■ **PROBLEM REQUIREMENTS**: Retype the material that follows exactly, limited to the lines from the one with "## Tecnologias Usadas" through the one with "## DESCRIPCION DEL PROYECTO", and keep out all pictures.

■ **DATA EXTRACT**:
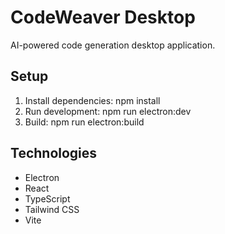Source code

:# CodeWeaver Desktop

AI-powered code generation desktop application.

## Setup

1. Install dependencies: npm install
2. Run development: npm run electron:dev
3. Build: npm run electron:build

## Technologies

- Electron
- React
- TypeScript
- Tailwind CSS
- Vite
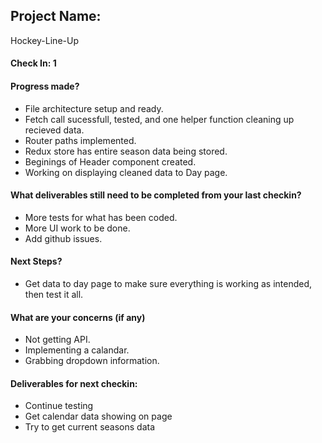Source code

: ## Project Name:

Hockey-Line-Up

#### Check In: 1

#### Progress made?

* File architecture setup and ready.
* Fetch call sucessfull, tested, and one helper function cleaning up recieved data.
* Router paths implemented.
* Redux store has entire season data being stored.
* Beginings of Header component created.
* Working on displaying cleaned data to Day page.

#### What deliverables still need to be completed from your last checkin?

* More tests for what has been coded.
* More UI work to be done.
* Add github issues.

#### Next Steps?

* Get data to day page to make sure everything is working as intended, then test it all.

#### What are your concerns (if any)

* Not getting API.
* Implementing a calandar.
* Grabbing dropdown information.

#### Deliverables for next checkin:

* Continue testing
* Get calendar data showing on page
* Try to get current seasons data

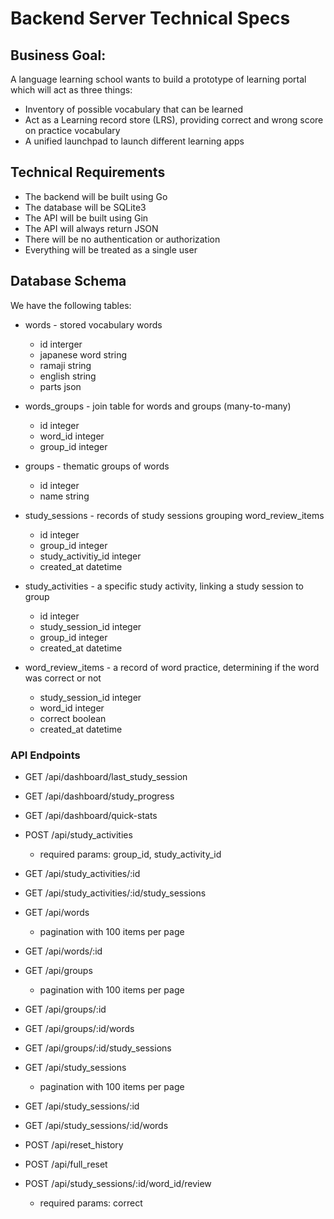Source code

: # Backend Server Technical Specs

## Business Goal: 
A language learning school wants to build a prototype of learning portal which will act as three things:
- Inventory of possible vocabulary that can be learned
- Act as a  Learning record store (LRS), providing correct and wrong score on practice vocabulary
- A unified launchpad to launch different learning apps

## Technical Requirements

- The backend will be built using Go
- The database will be SQLite3
- The API will be built using Gin
- The API will always return JSON
- There will be no authentication or authorization
- Everything will be treated as a single user

## Database Schema

We have the following tables:
- words - stored vocabulary words
    - id interger
    - japanese word string
    - ramaji string
    - english string
    - parts json

- words_groups - join table for words and groups (many-to-many)
    - id integer
    - word_id integer 
    - group_id integer 
    
- groups - thematic groups of words
    - id integer 
    - name string

- study_sessions - records of study sessions grouping word_review_items
    - id integer 
    - group_id integer
    - study_activitiy_id integer
    - created_at datetime

- study_activities - a specific study activity, linking a study session to group
    - id integer 
    - study_session_id integer 
    - group_id integer 
    - created_at datetime

- word_review_items - a record of word practice, determining if the word was correct or not
    - study_session_id integer 
    - word_id integer 
    - correct boolean
    - created_at datetime

### API Endpoints

- GET /api/dashboard/last_study_session
- GET /api/dashboard/study_progress
- GET /api/dashboard/quick-stats

- POST /api/study_activities
    - required params: group_id, study_activity_id
- GET /api/study_activities/:id
- GET /api/study_activities/:id/study_sessions

- GET /api/words
    - pagination with 100 items per page
- GET /api/words/:id

- GET /api/groups
    - pagination with 100 items per page
- GET /api/groups/:id
- GET /api/groups/:id/words
- GET /api/groups/:id/study_sessions

- GET /api/study_sessions
    - pagination with 100 items per page
- GET /api/study_sessions/:id
- GET /api/study_sessions/:id/words

- POST /api/reset_history
- POST /api/full_reset
- POST /api/study_sessions/:id/word_id/review
    - required params: correct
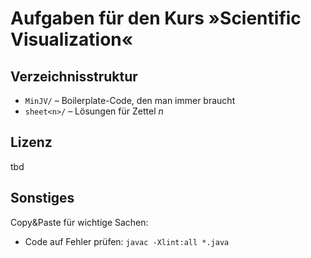 Aufgaben für den Kurs »Scientific Visualization«
================================================

Verzeichnisstruktur
-------------------

* `MinJV/` – Boilerplate-Code, den man immer braucht
* `sheet<n>/` – Lösungen für Zettel *n*

Lizenz
------

tbd

Sonstiges
---------

Copy&Paste für wichtige Sachen:

* Code auf Fehler prüfen: `javac -Xlint:all *.java`
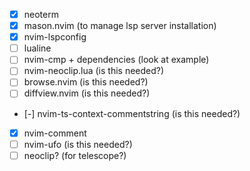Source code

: - [x] neoterm
- [x] mason.nvim (to manage lsp server installation)
- [x] nvim-lspconfig
- [ ] lualine
- [ ] nvim-cmp + dependencies (look at example)
- [ ] nvim-neoclip.lua (is this needed?) 
- [ ] browse.nvim (is this needed?)
- [ ] diffview.nvim (is this needed?)
- [-] nvim-ts-context-commentstring (is this needed?)
- [x] nvim-comment
- [ ] nvim-ufo (is this needed?)
- [ ] neoclip? (for telescope?)
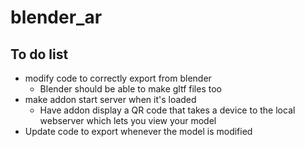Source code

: # blender_ar

## To do list
* modify code to correctly export from blender
  * Blender should be able to make gltf files too
* make addon start server when it's loaded
  * Have addon display a QR code that takes a device to the local webserver which lets you view your model
* Update code to export whenever the model is modified
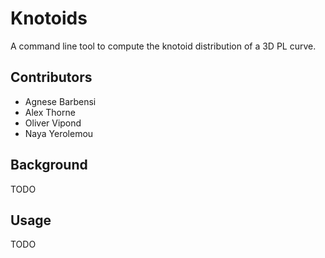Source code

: # Knotoids

A command line tool to compute the knotoid distribution of a 3D PL curve.

## Contributors
- Agnese Barbensi
- Alex Thorne
- Oliver Vipond
- Naya Yerolemou

## Background

TODO

## Usage 

TODO



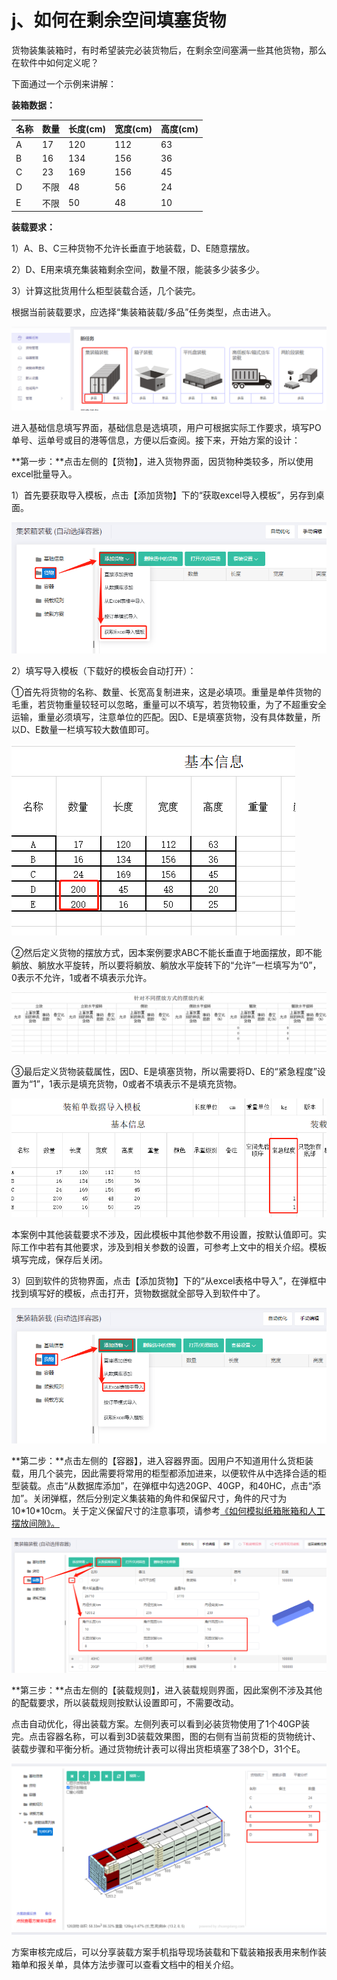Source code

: # j、如何在剩余空间填塞货物

货物装集装箱时，有时希望装完必装货物后，在剩余空间塞满一些其他货物，那么在软件中如何定义呢？

下面通过一个示例来讲解：

**装箱数据：**

| 名称 | 数量 | 长度\(cm\) | 宽度\(cm\) | 高度\(cm\) |
| :--- | :--- | :--- | :--- | :--- |
| A | 17 | 120 | 112 | 63 |
| B | 16 | 134 | 156 | 36 |
| C | 23 | 169 | 156 | 45 |
| D | 不限 | 48 | 56 | 24 |
| E | 不限 | 50 | 48 | 10 |

**装载要求：**

1）A、B、C三种货物不允许长垂直于地装载，D、E随意摆放。

2）D、E用来填充集装箱剩余空间，数量不限，能装多少装多少。

3）计算这批货用什么柜型装载合适，几个装完。

根据当前装载要求，应选择“集装箱装载/多品”任务类型，点击进入。

![](../../.gitbook/assets/0%20%2814%29.png)

进入基础信息填写界面，基础信息是选填项，用户可根据实际工作要求，填写PO单号、运单号或目的港等信息，方便以后查阅。接下来，开始方案的设计：

**第一步：**点击左侧的【货物】，进入货物界面，因货物种类较多，所以使用excel批量导入。

1）首先要获取导入模板，点击【添加货物】下的“获取excel导入模板”，另存到桌面。

![](../../.gitbook/assets/1%20%2817%29.png)

2）填写导入模板（下载好的模板会自动打开）：

①首先将货物的名称、数量、长宽高复制进来，这是必填项。重量是单件货物的毛重，若货物重量较轻可以忽略，重量可以不填写，若货物较重，为了不超重安全运输，重量必须填写，注意单位的匹配。因D、E是填塞货物，没有具体数量，所以D、E数量一栏填写较大数值即可。

![](../../.gitbook/assets/2%20%2815%29.png)

②然后定义货物的摆放方式，因本案例要求ABC不能长垂直于地面摆放，即不能躺放、躺放水平旋转，所以要将躺放、躺放水平旋转下的“允许”一栏填写为“0”，0表示不允许，1或者不填表示允许。

![](../../.gitbook/assets/3%20%2814%29.png)

③最后定义货物装载属性，因D、E是填塞货物，所以需要将D、E的“紧急程度”设置为“1”，1表示是填充货物，0或者不填表示不是填充货物。

![](../../.gitbook/assets/4%20%2814%29.png)

本案例中其他装载要求不涉及，因此模板中其他参数不用设置，按默认值即可。实际工作中若有其他要求，涉及到相关参数的设置，可参考上文中的相关介绍。模板填写完成，保存后关闭。

3）回到软件的货物界面，点击【添加货物】下的“从excel表格中导入”，在弹框中找到填写好的模板，点击打开，货物数据就全部导入到软件中了。

![](../../.gitbook/assets/5%20%2813%29.png)

**第二步：**点击左侧的【容器】，进入容器界面。因用户不知道用什么货柜装载，用几个装完，因此需要将常用的柜型都添加进来，以便软件从中选择合适的柜型装载。点击“从数据库添加”，在弹框中勾选20GP、40GP，和40HC，点击“添加”。关闭弹框，然后分别定义集装箱的角件和保留尺寸，角件的尺寸为10\*10\*10cm。关于定义保留尺寸的注意事项，请参考[《如何模拟纸箱胀箱和人工摆放间隙》。]()

![](../../.gitbook/assets/image%20%2837%29.png)

**第三步：**点击左侧的【装载规则】，进入装载规则界面，因此案例不涉及其他的配载要求，所以装载规则按默认设置即可，不需要改动。

点击自动优化，得出装载方案。左侧列表可以看到必装货物使用了1个40GP装完。点击容器名称，可以看到3D装载效果图，图的右侧有当前货柜的货物统计、装载步骤和平衡分析。通过货物统计表可以得出货柜填塞了38个D，31个E。

![](../../.gitbook/assets/7%20%289%29.png)

方案审核完成后，可以分享装载方案手机指导现场装载和下载装箱报表用来制作装箱单和报关单，具体方法步骤可以查看文档中的相关介绍。

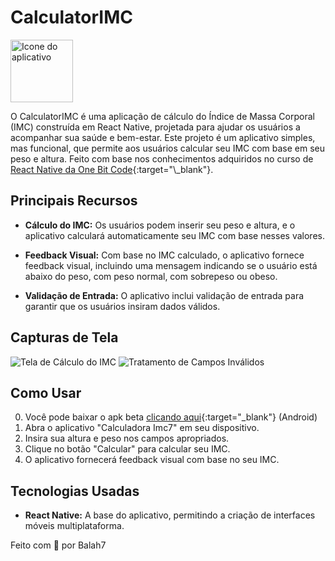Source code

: # CalculatorIMC

<img src="https://i.imgur.com/r6M3Sxd.png" width="100" height="100" alt="Icone do aplicativo">

O CalculatorIMC é uma aplicação de cálculo do Índice de Massa Corporal (IMC) construída em React Native, projetada para ajudar os usuários a acompanhar sua saúde e bem-estar. Este projeto é um aplicativo simples, mas funcional, que permite aos usuários calcular seu IMC com base em seu peso e altura.
Feito com base nos conhecimentos adquiridos no curso de [React Native da One Bit Code](https://www.youtube.com/watch?v=Y8tP1jbRYHY&list=PLdDT8if5attEd4sRnZBIkNihR-_tE612_){:target="\_blank"}.

## Principais Recursos

-   **Cálculo do IMC:** Os usuários podem inserir seu peso e altura, e o aplicativo calculará automaticamente seu IMC com base nesses valores.

-   **Feedback Visual:** Com base no IMC calculado, o aplicativo fornece feedback visual, incluindo uma mensagem indicando se o usuário está abaixo do peso, com peso normal, com sobrepeso ou obeso.

-   **Validação de Entrada:** O aplicativo inclui validação de entrada para garantir que os usuários insiram dados válidos.

## Capturas de Tela

![Tela de Cálculo do IMC](https://media.discordapp.net/attachments/1026934425272991854/1163133127112261813/IMG-20231015-WA0000.jpg?ex=653e7723&is=652c0223&hm=5afe28fac2458732287ff3af6ffb40bdb0392632e8d97d756c848db58484a8cc&=&width=325&height=668)
![Tratamento de Campos Inválidos](https://media.discordapp.net/attachments/1026934425272991854/1163133127644946563/Screenshot_20231015_000928_Expo_Go.jpg?ex=653e7723&is=652c0223&hm=e3f8a14aa7365a264d0c4d750e51f4e778a49075afd36cbbbf8cbb1105f885ba&=&width=301&height=668)

## Como Usar

0. Você pode baixar o apk beta [clicando aqui](https://www.mediafire.com/file/0qnqtc9xnbb6poq/calculadoraImc.apk/file){:target="\_blank"} (Android)
1. Abra o aplicativo "Calculadora Imc7" em seu dispositivo.
2. Insira sua altura e peso nos campos apropriados.
3. Clique no botão "Calcular" para calcular seu IMC.
4. O aplicativo fornecerá feedback visual com base no seu IMC.

## Tecnologias Usadas

-   **React Native:** A base do aplicativo, permitindo a criação de interfaces móveis multiplataforma.

Feito com 🍬 por Balah7
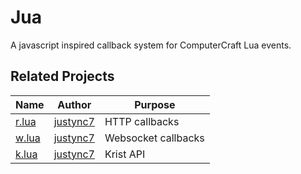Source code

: # Jua
A javascript inspired callback system for ComputerCraft Lua events.


## Related Projects
Name | Author | Purpose
--- | --- | ---
[r.lua](https://github.com/justync7/r.lua) | [justync7](https://github.com/justync7/r.lua) | HTTP callbacks
[w.lua](https://github.com/justync7/w.lua) | [justync7](https://github.com/justync7/w.lua) | Websocket callbacks
[k.lua](https://github.com/justync7/k.lua) | [justync7](https://github.com/justync7/k.lua) | Krist API
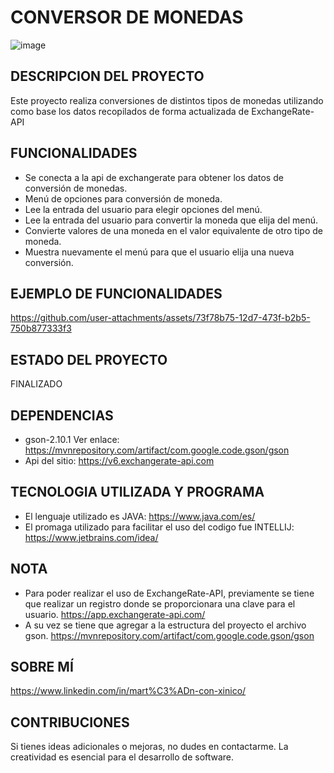 # **CONVERSOR DE MONEDAS**
![image](https://github.com/user-attachments/assets/d709c428-c24f-4709-92b9-0017974ad578)
## DESCRIPCION DEL PROYECTO
Este proyecto realiza conversiones de distintos tipos de monedas utilizando como base los datos recopilados de forma actualizada de ExchangeRate-API
## FUNCIONALIDADES
+ Se conecta a la api de exchangerate para obtener los datos de conversión de monedas.
+ Menú de opciones para conversión de moneda.
+ Lee la entrada del usuario para elegir opciones del menú.
+ Lee la entrada del usuario para convertir la moneda que elija del menú.
+ Convierte valores de una moneda en el valor equivalente de otro tipo de moneda.
+ Muestra nuevamente el menú para que el usuario elija una nueva conversión.
## EJEMPLO DE FUNCIONALIDADES
https://github.com/user-attachments/assets/73f78b75-12d7-473f-b2b5-750b877333f3
## ESTADO DEL PROYECTO
FINALIZADO
## DEPENDENCIAS
+ gson-2.10.1 Ver enlace: https://mvnrepository.com/artifact/com.google.code.gson/gson
+ Api del sitio: https://v6.exchangerate-api.com
## TECNOLOGIA UTILIZADA Y PROGRAMA 
+ El lenguaje utilizado es JAVA: https://www.java.com/es/
+ El promaga utilizado para facilitar el uso del codigo fue INTELLIJ: https://www.jetbrains.com/idea/
## NOTA
+ Para poder realizar el uso de ExchangeRate-API, previamente se tiene que realizar un registro donde se proporcionara una clave para el usuario.
 https://app.exchangerate-api.com/
+ A su vez se tiene que agregar a la estructura del proyecto el archivo gson.
 https://mvnrepository.com/artifact/com.google.code.gson/gson

## SOBRE MÍ
https://www.linkedin.com/in/mart%C3%ADn-con-xinico/

## CONTRIBUCIONES
Si tienes ideas adicionales o mejoras, no dudes en contactarme. La creatividad es esencial para el desarrollo de software.
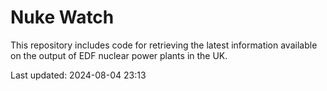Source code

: # Nuke Watch

This repository includes code for retrieving the latest information available on the output of EDF nuclear power plants in the UK.

Last updated: 2024-08-04 23:13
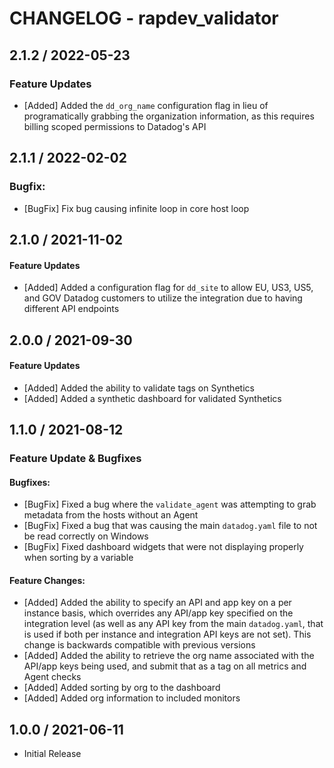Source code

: # CHANGELOG - rapdev_validator

## 2.1.2 / 2022-05-23
### Feature Updates
* [Added] Added the `dd_org_name` configuration flag in lieu of programatically grabbing the organization information, as this requires billing scoped permissions to Datadog's API

## 2.1.1 / 2022-02-02
### Bugfix:
* [BugFix] Fix bug causing infinite loop in core host loop 

## 2.1.0 / 2021-11-02
#### Feature Updates
* [Added] Added a configuration flag for `dd_site` to allow EU, US3, US5, and GOV Datadog customers to utilize the integration due to having different API endpoints

## 2.0.0 / 2021-09-30
#### Feature Updates
* [Added] Added the ability to validate tags on Synthetics
* [Added] Added a synthetic dashboard for validated Synthetics

## 1.1.0 / 2021-08-12
### Feature Update & Bugfixes

#### Bugfixes:
* [BugFix] Fixed a bug where the `validate_agent` was attempting to grab metadata from the hosts without an Agent
* [BugFix] Fixed a bug that was causing the main `datadog.yaml` file to not be read correctly on Windows
* [BugFix] Fixed dashboard widgets that were not displaying properly when sorting by a variable

#### Feature Changes:
* [Added] Added the ability to specify an API and app key on a per instance basis, which overrides any API/app key specified on the integration level (as well as any API key from the main `datadog.yaml`, that is used if both per instance and integration API keys are not set). This change is backwards compatible with previous versions
* [Added] Added the ability to retrieve the org name associated with the API/app keys being used, and submit that as a tag on all metrics and Agent checks
* [Added] Added sorting by org to the dashboard
* [Added] Added org information to included monitors

## 1.0.0 / 2021-06-11
* Initial Release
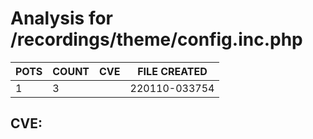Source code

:# Analysis for /recordings/theme/config.inc.php
| POTS | COUNT | CVE | FILE CREATED |
|---|---|---|---|
| 1 | 3 | | 220110-033754 |

## CVE:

■ **YOUR SOLUTION**:
## Tecnologias Usadas

-   **React Native:** A base do aplicativo, permitindo a criação de interfaces móveis multiplataforma.

Feito com 🍬 por Balah7
Source code

: # Jua
A javascript inspired callback system for ComputerCraft Lua events.


## Related Projects
Name | Author | Purpose
--- | --- | ---
[r.lua](https://github.com/justync7/r.lua) | [justync7](https://github.com/justync7/r.lua) | HTTP callbacks
[w.lua](https://github.com/justync7/w.lua) | [justync7](https://github.com/justync7/w.lua) | Websocket callbacks
[k.lua](https://github.com/justync7/k.lua) | [justync7](https://github.com/justync7/k.lua) | Krist API
 # **CONVERSOR DE MONEDAS**
![image](https://github.com/user-attachments/assets/d709c428-c24f-4709-92b9-0017974ad578)
## DESCRIPCION DEL PROYECTO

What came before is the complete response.